Work instructions -
Across the whole listing, copy out every line that includes the string "assets".

Dataset content -
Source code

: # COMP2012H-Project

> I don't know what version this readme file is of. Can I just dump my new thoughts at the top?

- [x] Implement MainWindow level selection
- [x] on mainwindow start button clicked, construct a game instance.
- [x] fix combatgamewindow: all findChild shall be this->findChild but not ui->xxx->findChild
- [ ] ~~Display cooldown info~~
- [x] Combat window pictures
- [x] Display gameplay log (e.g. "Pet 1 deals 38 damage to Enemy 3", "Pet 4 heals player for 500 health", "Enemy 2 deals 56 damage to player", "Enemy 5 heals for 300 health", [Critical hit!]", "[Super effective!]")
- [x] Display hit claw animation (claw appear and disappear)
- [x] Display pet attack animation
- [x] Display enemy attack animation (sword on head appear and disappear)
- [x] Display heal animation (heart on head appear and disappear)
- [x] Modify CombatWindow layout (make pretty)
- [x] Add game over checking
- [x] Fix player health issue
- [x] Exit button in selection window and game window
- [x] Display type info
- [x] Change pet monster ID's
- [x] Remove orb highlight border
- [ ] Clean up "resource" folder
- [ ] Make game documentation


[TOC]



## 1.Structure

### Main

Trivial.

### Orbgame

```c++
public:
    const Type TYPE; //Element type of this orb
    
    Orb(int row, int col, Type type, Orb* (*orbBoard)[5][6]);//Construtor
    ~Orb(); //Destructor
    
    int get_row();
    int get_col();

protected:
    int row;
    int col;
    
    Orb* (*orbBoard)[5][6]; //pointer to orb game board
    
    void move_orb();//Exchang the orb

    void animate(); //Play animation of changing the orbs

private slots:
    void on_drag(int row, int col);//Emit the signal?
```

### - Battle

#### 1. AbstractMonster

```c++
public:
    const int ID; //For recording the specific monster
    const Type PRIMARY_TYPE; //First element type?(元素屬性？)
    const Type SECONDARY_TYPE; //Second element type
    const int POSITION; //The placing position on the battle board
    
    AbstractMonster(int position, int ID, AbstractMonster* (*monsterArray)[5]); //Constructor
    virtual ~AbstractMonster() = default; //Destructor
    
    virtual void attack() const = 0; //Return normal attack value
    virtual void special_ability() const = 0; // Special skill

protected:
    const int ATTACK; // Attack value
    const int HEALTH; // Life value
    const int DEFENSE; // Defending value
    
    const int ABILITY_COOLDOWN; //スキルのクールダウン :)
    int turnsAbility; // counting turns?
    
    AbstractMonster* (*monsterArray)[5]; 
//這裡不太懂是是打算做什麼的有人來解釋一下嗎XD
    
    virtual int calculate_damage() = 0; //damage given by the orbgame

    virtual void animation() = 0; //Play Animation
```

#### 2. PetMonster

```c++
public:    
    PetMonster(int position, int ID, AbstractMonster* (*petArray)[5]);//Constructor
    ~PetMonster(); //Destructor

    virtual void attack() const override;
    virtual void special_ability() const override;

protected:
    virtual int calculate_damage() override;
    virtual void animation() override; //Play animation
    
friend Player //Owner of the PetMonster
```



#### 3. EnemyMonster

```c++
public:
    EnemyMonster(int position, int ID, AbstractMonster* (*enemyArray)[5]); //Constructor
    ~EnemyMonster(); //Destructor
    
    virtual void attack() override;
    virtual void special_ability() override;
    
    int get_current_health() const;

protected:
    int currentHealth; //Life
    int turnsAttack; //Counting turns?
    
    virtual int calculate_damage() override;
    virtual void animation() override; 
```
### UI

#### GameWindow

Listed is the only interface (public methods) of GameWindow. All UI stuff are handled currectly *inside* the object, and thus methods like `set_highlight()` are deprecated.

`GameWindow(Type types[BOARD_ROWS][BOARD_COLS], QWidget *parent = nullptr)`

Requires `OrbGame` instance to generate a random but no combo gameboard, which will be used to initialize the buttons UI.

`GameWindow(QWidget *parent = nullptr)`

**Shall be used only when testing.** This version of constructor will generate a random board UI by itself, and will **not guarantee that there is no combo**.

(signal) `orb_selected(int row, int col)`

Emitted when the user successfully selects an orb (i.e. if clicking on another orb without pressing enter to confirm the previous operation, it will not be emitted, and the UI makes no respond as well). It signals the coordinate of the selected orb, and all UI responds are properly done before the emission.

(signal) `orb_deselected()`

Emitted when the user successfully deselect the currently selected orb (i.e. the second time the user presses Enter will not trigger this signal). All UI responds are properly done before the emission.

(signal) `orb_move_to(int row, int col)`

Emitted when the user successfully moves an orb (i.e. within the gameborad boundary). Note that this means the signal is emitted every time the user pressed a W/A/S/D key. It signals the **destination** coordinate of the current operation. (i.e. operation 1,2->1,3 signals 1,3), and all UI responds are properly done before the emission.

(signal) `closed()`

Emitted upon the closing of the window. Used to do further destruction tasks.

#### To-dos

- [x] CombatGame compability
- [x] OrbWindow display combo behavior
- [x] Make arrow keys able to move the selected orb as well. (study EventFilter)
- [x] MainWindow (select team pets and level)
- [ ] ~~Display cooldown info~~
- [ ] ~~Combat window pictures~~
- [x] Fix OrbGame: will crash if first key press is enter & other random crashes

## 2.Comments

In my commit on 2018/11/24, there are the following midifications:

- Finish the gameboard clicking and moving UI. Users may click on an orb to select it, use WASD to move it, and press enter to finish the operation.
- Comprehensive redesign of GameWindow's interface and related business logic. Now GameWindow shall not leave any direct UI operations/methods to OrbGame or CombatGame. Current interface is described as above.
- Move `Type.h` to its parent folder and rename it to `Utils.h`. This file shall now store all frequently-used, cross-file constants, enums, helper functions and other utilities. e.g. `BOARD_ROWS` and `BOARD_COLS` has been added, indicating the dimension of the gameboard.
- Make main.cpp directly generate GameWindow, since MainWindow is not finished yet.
* * *
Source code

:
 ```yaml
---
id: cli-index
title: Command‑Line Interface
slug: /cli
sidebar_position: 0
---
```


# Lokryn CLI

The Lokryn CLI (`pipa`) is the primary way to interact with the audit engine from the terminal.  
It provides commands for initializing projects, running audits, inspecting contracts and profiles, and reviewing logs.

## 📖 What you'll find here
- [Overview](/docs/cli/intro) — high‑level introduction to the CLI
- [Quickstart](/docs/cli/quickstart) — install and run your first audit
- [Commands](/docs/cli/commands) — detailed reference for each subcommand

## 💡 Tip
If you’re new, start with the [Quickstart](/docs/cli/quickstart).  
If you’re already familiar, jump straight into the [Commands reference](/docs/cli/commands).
---
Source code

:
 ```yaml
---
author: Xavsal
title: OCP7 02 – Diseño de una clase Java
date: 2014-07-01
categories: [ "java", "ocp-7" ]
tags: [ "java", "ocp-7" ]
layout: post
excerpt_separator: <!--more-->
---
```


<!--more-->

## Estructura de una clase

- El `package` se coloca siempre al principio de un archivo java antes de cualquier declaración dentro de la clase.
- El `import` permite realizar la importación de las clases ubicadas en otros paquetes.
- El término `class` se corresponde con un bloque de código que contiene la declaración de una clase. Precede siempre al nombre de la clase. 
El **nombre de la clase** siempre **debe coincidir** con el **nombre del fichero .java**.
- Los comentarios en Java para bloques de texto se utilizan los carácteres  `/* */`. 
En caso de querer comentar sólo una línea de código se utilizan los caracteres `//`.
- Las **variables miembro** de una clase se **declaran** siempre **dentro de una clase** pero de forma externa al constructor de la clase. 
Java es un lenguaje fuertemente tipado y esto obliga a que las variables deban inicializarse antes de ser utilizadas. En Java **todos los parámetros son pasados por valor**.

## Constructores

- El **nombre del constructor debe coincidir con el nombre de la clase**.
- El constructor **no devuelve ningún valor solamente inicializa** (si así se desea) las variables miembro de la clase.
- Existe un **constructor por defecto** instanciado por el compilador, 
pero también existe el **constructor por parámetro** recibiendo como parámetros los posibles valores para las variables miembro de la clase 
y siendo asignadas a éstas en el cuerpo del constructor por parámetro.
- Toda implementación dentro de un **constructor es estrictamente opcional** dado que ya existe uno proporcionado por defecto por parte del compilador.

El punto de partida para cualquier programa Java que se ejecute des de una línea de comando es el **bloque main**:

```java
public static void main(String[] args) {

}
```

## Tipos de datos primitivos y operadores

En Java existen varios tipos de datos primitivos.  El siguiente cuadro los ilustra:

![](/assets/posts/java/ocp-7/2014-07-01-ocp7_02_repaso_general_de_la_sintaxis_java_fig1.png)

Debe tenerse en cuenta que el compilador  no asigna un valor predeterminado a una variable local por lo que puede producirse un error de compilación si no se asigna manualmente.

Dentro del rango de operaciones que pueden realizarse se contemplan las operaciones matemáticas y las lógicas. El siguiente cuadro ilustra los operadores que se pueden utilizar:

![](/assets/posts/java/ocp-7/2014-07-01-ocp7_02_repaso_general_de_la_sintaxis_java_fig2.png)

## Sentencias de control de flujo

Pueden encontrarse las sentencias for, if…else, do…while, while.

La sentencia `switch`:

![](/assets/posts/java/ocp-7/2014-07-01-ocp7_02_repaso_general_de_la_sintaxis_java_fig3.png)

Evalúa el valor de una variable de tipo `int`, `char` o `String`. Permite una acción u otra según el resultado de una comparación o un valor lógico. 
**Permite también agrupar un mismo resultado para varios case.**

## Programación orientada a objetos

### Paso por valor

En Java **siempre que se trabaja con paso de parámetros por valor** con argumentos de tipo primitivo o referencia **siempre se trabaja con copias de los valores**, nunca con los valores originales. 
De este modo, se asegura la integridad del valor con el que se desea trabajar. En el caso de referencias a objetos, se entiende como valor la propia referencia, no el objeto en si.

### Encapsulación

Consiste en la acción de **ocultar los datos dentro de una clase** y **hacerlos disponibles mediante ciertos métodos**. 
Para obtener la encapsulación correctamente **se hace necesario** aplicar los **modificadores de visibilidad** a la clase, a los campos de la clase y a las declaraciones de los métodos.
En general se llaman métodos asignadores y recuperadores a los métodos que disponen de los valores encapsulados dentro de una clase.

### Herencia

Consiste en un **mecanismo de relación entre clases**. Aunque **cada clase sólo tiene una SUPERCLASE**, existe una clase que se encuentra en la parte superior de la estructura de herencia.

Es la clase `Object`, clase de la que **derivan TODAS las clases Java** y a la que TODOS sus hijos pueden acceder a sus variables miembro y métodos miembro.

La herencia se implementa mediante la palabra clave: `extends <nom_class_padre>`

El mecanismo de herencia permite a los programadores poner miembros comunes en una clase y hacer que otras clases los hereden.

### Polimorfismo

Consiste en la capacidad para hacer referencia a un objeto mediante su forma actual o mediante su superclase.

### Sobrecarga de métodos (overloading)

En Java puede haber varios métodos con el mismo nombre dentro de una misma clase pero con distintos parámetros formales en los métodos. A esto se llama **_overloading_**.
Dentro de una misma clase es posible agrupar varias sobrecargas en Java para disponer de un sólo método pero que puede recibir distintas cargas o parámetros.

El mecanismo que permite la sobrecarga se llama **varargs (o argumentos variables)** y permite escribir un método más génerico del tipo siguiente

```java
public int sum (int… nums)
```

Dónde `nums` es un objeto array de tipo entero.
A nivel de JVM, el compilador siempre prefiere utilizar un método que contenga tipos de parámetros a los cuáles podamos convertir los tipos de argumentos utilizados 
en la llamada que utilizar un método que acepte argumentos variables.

Solution to this task -
![](/assets/posts/java/ocp-7/2014-07-01-ocp7_02_repaso_general_de_la_sintaxis_java_fig1.png)
![](/assets/posts/java/ocp-7/2014-07-01-ocp7_02_repaso_general_de_la_sintaxis_java_fig2.png)
![](/assets/posts/java/ocp-7/2014-07-01-ocp7_02_repaso_general_de_la_sintaxis_java_fig3.png)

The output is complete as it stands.